Quelles vont être les conséquences de cette baisse du pouvoir d’achat, devons-nous nous attendre à une saison difficile ?
Après m’être entretenu avec différents observateurs, je vous fais part avec prudence de mon sentiment, car les évolutions actuelles sont complexes et contradictoires.
Pour les semaines qui viennent, il est peu probable que l’on assiste à des bouleversements profonds dans les comportements des « vacanciers », la plupart des réservations étant déjà effectuées. De légers changements pourraient néanmoins perturber la saison.
En effet, si la part du budget consacrée aux loisirs est celle qui est touchée en dernier, la hausse importante et rapide des dépenses (transports, chauffage, alimentation) conduit de nombreux français à des arbitrages.
Comment cela peut-il se traduire concrètement sur la suite de la saison ?
La clientèle française sera-t-elle plus nombreuse à rester en France, plutôt que d’aller en Espagne ? Rien n’est moins sûr, sauf si l’essence continue d’augmenter.
Pour les familles qui vont à l’hôtel, plusieurs changements sont à prévoir :
elles vont être attentives au rapport qualité-prix et à leur budget « extras ».
Elles risquent de modifier leurs destinations car leur recherche de « bonnes affaires » associée à une prise de conscience de l’environnement va les entraîner vers moins de bord de mer, plus de campagne et de montagne, et moins de destinations lointaines par avion.

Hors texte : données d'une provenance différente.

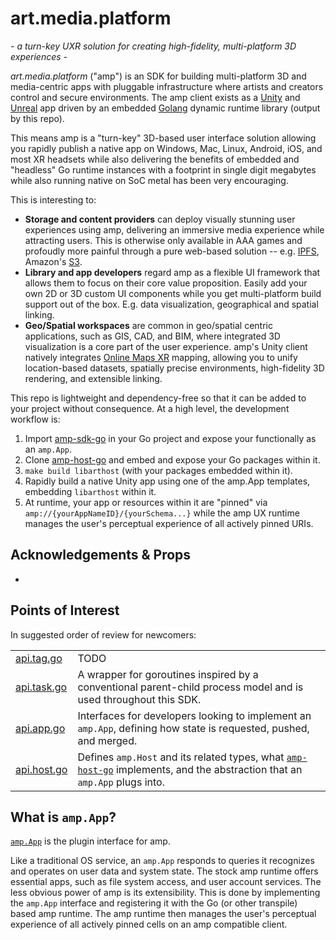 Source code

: # art.media.platform

_- a turn-key UXR solution for creating high-fidelity, multi-platform 3D experiences -_


_art.media.platform_ ("amp") is an SDK for building multi-platform 3D and media-centric apps with pluggable infrastructure where artists and creators control and secure environments. The amp client exists as a [Unity](https://unreal.com) and [Unreal](https://unreal.com) app driven by an embedded [Golang](https://golang.org) dynamic runtime library (output by this repo). 

This means amp is a "turn-key" 3D-based user interface solution allowing you rapidly publish a native app on Windows, Mac, Linux, Android, iOS, and most XR headsets while also delivering the benefits of embedded and "headless" Go runtime instances with a footprint in single digit megabytes while also running native on SoC metal has been very encouraging.

This is interesting to:

- **Storage and content providers** can deploy visually stunning user experiences using amp, delivering an immersive media experience while attracting users. This is otherwise only available in AAA games and profoudly more painful through a pure web-based solution -- e.g. [IPFS](https://www.ipfs.com/), Amazon's [S3](https://aws.amazon.com/s3/).
- **Library and app developers** regard amp as a flexible UI framework that allows them to focus on their core value proposition. Easily add your own 2D or 3D custom UI components while you get multi-platform build support out of the box. E.g. data visualization, geographical and spatial linking.
- **Geo/Spatial workspaces** are common in geo/spatial centric applications, such as GIS, CAD, and BIM, where integrated 3D visualization is a core part of the user experience.  amp's Unity client natively integrates [Online Maps XR](https://infinity-code.com/assets/online-maps) mapping, allowing you to unify location-based datasets, spatially precise environments, high-fidelity 3D rendering, and extensible linking.

This repo is lightweight and dependency-free so that it can be added to your project without consequence. At a high level, the development workflow is:

1. Import [amp-sdk-go](https://github.com/art-media-platform/amp-sdk-go) in your Go project and expose your functionally as an `amp.App`.
2. Clone [amp-host-go](https://github.com/art-media-platform/amp-host-go) and embed and expose your Go packages within it.
3. `make build libarthost` (with your packages embedded within it).
4. Rapidly build a native Unity app using one of the amp.App templates, embedding `libarthost` within it.
5. At runtime, your app or resources within it are "pinned" via `amp://{yourAppNameID}/{yourSchema...}` while the amp UX runtime manages the user's perceptual experience of all actively pinned URIs.


## Acknowledgements & Props

- 

## Points of Interest

In suggested order of review for newcomers:

|                                                                                                   |                                                                                                                                                                                 |
| ------------------------------------------------------------------------------------------------- | ------------------------------------------------------------------------------------------------------------------------------------------------------------------------------- |
| [api.tag.go](https://github.com/art-media-platform/amp-sdk-go/blob/main/stdlib/tag/api.tag.go) | TODO                                                                 |
| [api.task.go](https://github.com/art-media-platform/amp-sdk-go/blob/main/stdlib/task/api.task.go) | A wrapper for goroutines inspired by a conventional parent-child process model and is used throughout this SDK.                                                                 |
| [api.app.go](https://github.com/art-media-platform/amp-sdk-go/blob/main/amp/api.app.go)           | Interfaces for developers looking to implement an `amp.App`, defining how state is requested, pushed, and merged.                                                               |
| [api.host.go](https://github.com/art-media-platform/amp-sdk-go/blob/main/amp/api.host.go)         | Defines `amp.Host` and its related types, what [`amp-host-go`](https://github.com/art-media-platform/amp-host-go) implements, and the abstraction that an `amp.App` plugs into. |

## What is `amp.App`?

[`amp.App`](https://github.com/art-media-platform/amp-sdk-go/blob/main/amp/api.app.go) is the plugin interface for amp.

Like a traditional OS service, an `amp.App` responds to queries it recognizes and operates on user data and system state. The stock amp runtime offers essential apps, such as file system access, and user account services. The less obvious power of amp is its extensibility. This is done by implementing the `amp.App` interface and registering it with the Go (or other transpile) based amp runtime. The amp runtime then manages the user's perceptual experience of all actively pinned cells on an amp compatible client.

On note chez elles une demande accrue de terroir, d’authenticité, de nature, de convivialité, tant au niveau de l’hébergement que de la restauration.
N’oublions pas les seniors actifs. Ils aiment voyager, découvrir d’autres cultures, mais leur pouvoir d’achat est également touché. Ils se tournent à nouveau vers nos provinces et sont désireux d’aller dans des hôtels où l’on se sent comme chez soi et des restaurants où l’on propose une cuisine de qualité.
Il s’agit là de bonnes nouvelles pour l’hôtellerie-restauration française, à condition de ne pas décevoir les attentes de cette clientèle.
Ces attentes trouvent leur pleine satisfaction au travers d’établissements dans lesquels on est accueilli par les patrons, des maisons « à taille humaine » où l’on se sent plus comme chez des amis que dans un hôtel ou un restaurant, où l’on vous sert une nourriture de qualité qui respecte les saisons.
On se rend donc compte que finalement, la conjoncture actuelle n’est pas aussi défavorable qu’on pourrait le craindre pour les établissements qui ont su préserver ces dimensions de simplicité, d’accueil, de terroir, tellement importantes dans la morosité ambiante.
Mais attention, si les français ont tendance à rester dans leur pays, cela est également vrai pour les étrangers habitués de la France, et qui représentaient une clientèle importante : Américains du Nord touché par le taux de change, Européens connaissant les mêmes difficultés que nous.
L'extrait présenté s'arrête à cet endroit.